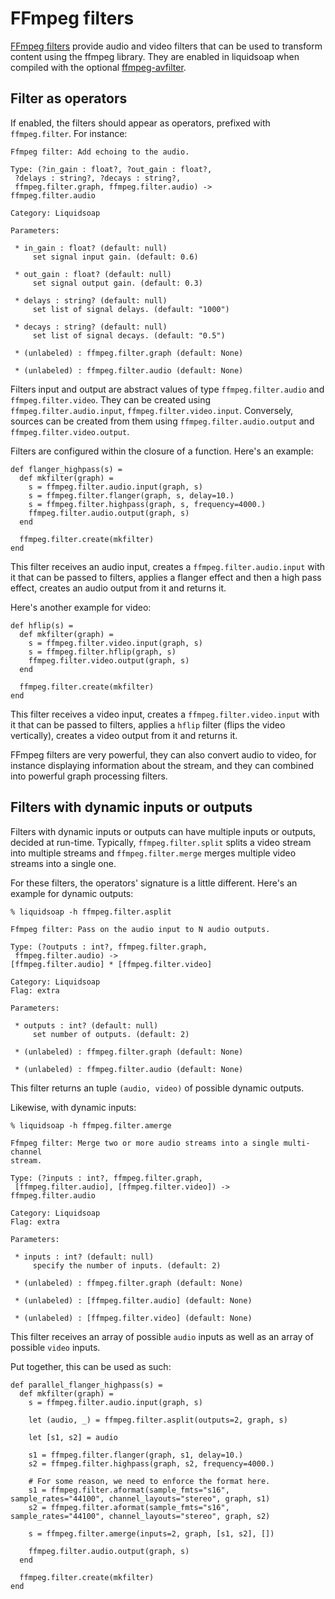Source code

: FFmpeg filters
==============

[FFmpeg filters](https://ffmpeg.org/ffmpeg-filters.html) provide audio and video filters that can be used
to transform content using the ffmpeg library. They are enabled in liquidsoap when compiled with the 
optional [ffmpeg-avfilter](https://github.com/savonet/ocaml-ffmpeg).

## Filter as operators

If enabled, the filters should appear as operators, prefixed with `ffmpeg.filter`. For instance:

```
Ffmpeg filter: Add echoing to the audio.

Type: (?in_gain : float?, ?out_gain : float?,
 ?delays : string?, ?decays : string?,
 ffmpeg.filter.graph, ffmpeg.filter.audio) ->
ffmpeg.filter.audio

Category: Liquidsoap

Parameters:

 * in_gain : float? (default: null)
     set signal input gain. (default: 0.6)

 * out_gain : float? (default: null)
     set signal output gain. (default: 0.3)

 * delays : string? (default: null)
     set list of signal delays. (default: "1000")

 * decays : string? (default: null)
     set list of signal decays. (default: "0.5")

 * (unlabeled) : ffmpeg.filter.graph (default: None)

 * (unlabeled) : ffmpeg.filter.audio (default: None)
```

Filters input and output are abstract values of type `ffmpeg.filter.audio` and `ffmpeg.filter.video`. They can be created
using `ffmpeg.filter.audio.input`, `ffmpeg.filter.video.input`. Conversely, sources can be created from them using
`ffmpeg.filter.audio.output` and `ffmpeg.filter.video.output`.

Filters are configured within the closure of a function. Here's an example:

```liquidsoap
def flanger_highpass(s) =
  def mkfilter(graph) =
    s = ffmpeg.filter.audio.input(graph, s)
    s = ffmpeg.filter.flanger(graph, s, delay=10.)
    s = ffmpeg.filter.highpass(graph, s, frequency=4000.)
    ffmpeg.filter.audio.output(graph, s)
  end

  ffmpeg.filter.create(mkfilter)
end
```

This filter receives an audio input, creates a `ffmpeg.filter.audio.input` with it that can be passed
to filters, applies a flanger effect and then a high pass effect, creates an audio output from it and returns it.

Here's another example for video:
```liquidsoap
def hflip(s) =
  def mkfilter(graph) =
    s = ffmpeg.filter.video.input(graph, s)
    s = ffmpeg.filter.hflip(graph, s)
    ffmpeg.filter.video.output(graph, s)
  end

  ffmpeg.filter.create(mkfilter)
end
```

This filter receives a video input, creates a `ffmpeg.filter.video.input` with it that can be passed to filters,
applies a `hflip` filter (flips the video vertically), creates a video output from it and returns it.

FFmpeg filters are very powerful, they can also convert audio to video, for instance displaying information about the 
stream, and they can combined into powerful graph processing filters.

## Filters with dynamic inputs or outputs

Filters with dynamic inputs or outputs can have multiple inputs or outputs, decided at run-time. Typically, `ffmpeg.filter.split`
splits a video stream into multiple streams and `ffmpeg.filter.merge` merges multiple video streams into a single one.

For these filters, the operators' signature is a little different. Here's an example for dynamic outputs:
```
% liquidsoap -h ffmpeg.filter.asplit

Ffmpeg filter: Pass on the audio input to N audio outputs.

Type: (?outputs : int?, ffmpeg.filter.graph,
 ffmpeg.filter.audio) ->
[ffmpeg.filter.audio] * [ffmpeg.filter.video]

Category: Liquidsoap
Flag: extra

Parameters:

 * outputs : int? (default: null)
     set number of outputs. (default: 2)

 * (unlabeled) : ffmpeg.filter.graph (default: None)

 * (unlabeled) : ffmpeg.filter.audio (default: None)
```

This filter returns an tuple `(audio, video)` of possible dynamic outputs.

Likewise, with dynamic inputs:
```
% liquidsoap -h ffmpeg.filter.amerge

Ffmpeg filter: Merge two or more audio streams into a single multi-channel
stream.

Type: (?inputs : int?, ffmpeg.filter.graph,
 [ffmpeg.filter.audio], [ffmpeg.filter.video]) ->
ffmpeg.filter.audio

Category: Liquidsoap
Flag: extra

Parameters:

 * inputs : int? (default: null)
     specify the number of inputs. (default: 2)

 * (unlabeled) : ffmpeg.filter.graph (default: None)

 * (unlabeled) : [ffmpeg.filter.audio] (default: None)

 * (unlabeled) : [ffmpeg.filter.video] (default: None)
```
This filter receives an array of possible `audio` inputs as well as an array of possible `video` inputs.

Put together, this can be used as such:
```liquidsoap
def parallel_flanger_highpass(s) =
  def mkfilter(graph) =
    s = ffmpeg.filter.audio.input(graph, s)

    let (audio, _) = ffmpeg.filter.asplit(outputs=2, graph, s)

    let [s1, s2] = audio

    s1 = ffmpeg.filter.flanger(graph, s1, delay=10.)
    s2 = ffmpeg.filter.highpass(graph, s2, frequency=4000.)

    # For some reason, we need to enforce the format here.
    s1 = ffmpeg.filter.aformat(sample_fmts="s16", sample_rates="44100", channel_layouts="stereo", graph, s1)
    s2 = ffmpeg.filter.aformat(sample_fmts="s16", sample_rates="44100", channel_layouts="stereo", graph, s2)

    s = ffmpeg.filter.amerge(inputs=2, graph, [s1, s2], [])

    ffmpeg.filter.audio.output(graph, s)
  end

  ffmpeg.filter.create(mkfilter)
end
```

• **WHAT IS REQUIRED**
Every line from the start of the material through the line holding "Filters input and" must be returned exactly, and the pictures must not.

• **RESPONSE BELOW**
Source code

: FFmpeg filters
==============

[FFmpeg filters](https://ffmpeg.org/ffmpeg-filters.html) provide audio and video filters that can be used
to transform content using the ffmpeg library. They are enabled in liquidsoap when compiled with the 
optional [ffmpeg-avfilter](https://github.com/savonet/ocaml-ffmpeg).

## Filter as operators

If enabled, the filters should appear as operators, prefixed with `ffmpeg.filter`. For instance:

```
Ffmpeg filter: Add echoing to the audio.

Type: (?in_gain : float?, ?out_gain : float?,
 ?delays : string?, ?decays : string?,
 ffmpeg.filter.graph, ffmpeg.filter.audio) ->
ffmpeg.filter.audio

Category: Liquidsoap

Parameters:

 * in_gain : float? (default: null)
     set signal input gain. (default: 0.6)

 * out_gain : float? (default: null)
     set signal output gain. (default: 0.3)

 * delays : string? (default: null)
     set list of signal delays. (default: "1000")

 * decays : string? (default: null)
     set list of signal decays. (default: "0.5")

 * (unlabeled) : ffmpeg.filter.graph (default: None)

 * (unlabeled) : ffmpeg.filter.audio (default: None)
```

Filters input and output are abstract values of type `ffmpeg.filter.audio` and `ffmpeg.filter.video`. They can be created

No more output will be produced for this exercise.